**To do:** Looking through the records that follow, determine how many lines contain "activate" and reply with that number alone.

Recorded data below:

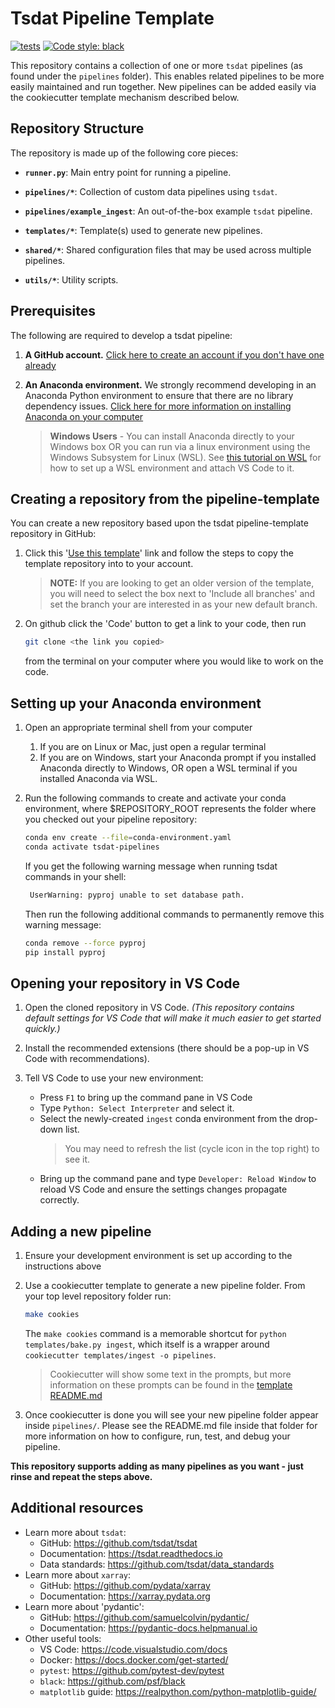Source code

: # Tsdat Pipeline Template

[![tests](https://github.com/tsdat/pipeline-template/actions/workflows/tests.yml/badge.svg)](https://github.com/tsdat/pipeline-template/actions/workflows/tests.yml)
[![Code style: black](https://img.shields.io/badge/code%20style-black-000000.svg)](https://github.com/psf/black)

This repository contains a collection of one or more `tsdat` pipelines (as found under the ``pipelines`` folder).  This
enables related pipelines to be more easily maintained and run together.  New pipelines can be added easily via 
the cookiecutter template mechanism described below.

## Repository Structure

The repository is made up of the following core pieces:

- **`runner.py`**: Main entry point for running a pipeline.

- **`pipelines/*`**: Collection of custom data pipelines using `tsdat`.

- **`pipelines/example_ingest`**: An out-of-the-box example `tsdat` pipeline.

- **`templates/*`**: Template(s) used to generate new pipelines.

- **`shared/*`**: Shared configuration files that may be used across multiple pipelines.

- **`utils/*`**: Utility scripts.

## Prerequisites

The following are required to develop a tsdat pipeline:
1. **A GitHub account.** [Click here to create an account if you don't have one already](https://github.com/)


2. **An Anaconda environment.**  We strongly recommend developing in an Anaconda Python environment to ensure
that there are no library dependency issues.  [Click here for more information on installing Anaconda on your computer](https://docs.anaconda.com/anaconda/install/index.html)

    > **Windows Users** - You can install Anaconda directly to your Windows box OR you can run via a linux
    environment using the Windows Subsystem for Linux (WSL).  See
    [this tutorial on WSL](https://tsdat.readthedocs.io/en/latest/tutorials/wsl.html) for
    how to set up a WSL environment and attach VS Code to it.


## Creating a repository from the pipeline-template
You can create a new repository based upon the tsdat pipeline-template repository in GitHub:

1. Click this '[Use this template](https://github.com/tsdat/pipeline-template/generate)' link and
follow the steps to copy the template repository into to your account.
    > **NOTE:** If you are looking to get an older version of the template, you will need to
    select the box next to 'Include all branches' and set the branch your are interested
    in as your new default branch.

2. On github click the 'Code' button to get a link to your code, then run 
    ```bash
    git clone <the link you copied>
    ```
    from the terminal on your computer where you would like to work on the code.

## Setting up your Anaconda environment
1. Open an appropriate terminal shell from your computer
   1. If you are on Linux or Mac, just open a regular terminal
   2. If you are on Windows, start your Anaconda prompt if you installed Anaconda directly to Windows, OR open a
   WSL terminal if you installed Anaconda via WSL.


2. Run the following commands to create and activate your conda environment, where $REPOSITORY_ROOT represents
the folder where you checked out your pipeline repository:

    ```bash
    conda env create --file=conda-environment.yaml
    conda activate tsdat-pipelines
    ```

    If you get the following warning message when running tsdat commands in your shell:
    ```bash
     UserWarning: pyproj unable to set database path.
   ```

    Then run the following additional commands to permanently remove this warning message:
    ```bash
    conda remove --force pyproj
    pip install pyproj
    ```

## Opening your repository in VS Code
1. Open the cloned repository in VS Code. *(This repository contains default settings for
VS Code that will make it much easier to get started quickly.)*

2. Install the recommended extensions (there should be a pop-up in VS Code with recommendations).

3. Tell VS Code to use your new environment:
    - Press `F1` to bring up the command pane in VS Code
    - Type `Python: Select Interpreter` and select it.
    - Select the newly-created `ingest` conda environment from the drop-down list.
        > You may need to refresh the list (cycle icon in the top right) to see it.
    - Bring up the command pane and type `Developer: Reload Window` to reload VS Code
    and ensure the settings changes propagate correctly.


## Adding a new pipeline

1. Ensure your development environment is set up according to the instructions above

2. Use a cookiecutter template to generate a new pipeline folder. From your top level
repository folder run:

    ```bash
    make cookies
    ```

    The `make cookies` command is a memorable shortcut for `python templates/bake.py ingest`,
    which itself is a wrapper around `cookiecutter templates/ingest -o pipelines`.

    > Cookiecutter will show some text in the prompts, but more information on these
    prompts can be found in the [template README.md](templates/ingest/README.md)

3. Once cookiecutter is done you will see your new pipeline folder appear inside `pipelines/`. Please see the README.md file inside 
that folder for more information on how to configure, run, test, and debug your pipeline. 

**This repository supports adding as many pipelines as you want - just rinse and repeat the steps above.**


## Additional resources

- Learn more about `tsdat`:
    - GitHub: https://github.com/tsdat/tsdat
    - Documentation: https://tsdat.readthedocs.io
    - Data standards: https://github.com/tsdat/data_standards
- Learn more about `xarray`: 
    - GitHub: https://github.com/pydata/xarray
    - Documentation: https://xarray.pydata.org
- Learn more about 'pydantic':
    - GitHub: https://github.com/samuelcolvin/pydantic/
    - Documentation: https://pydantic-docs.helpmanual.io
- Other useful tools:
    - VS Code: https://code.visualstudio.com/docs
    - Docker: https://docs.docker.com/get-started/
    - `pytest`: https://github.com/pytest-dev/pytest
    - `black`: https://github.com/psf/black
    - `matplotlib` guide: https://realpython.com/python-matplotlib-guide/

End of Recorded data.

**Task solution:** 2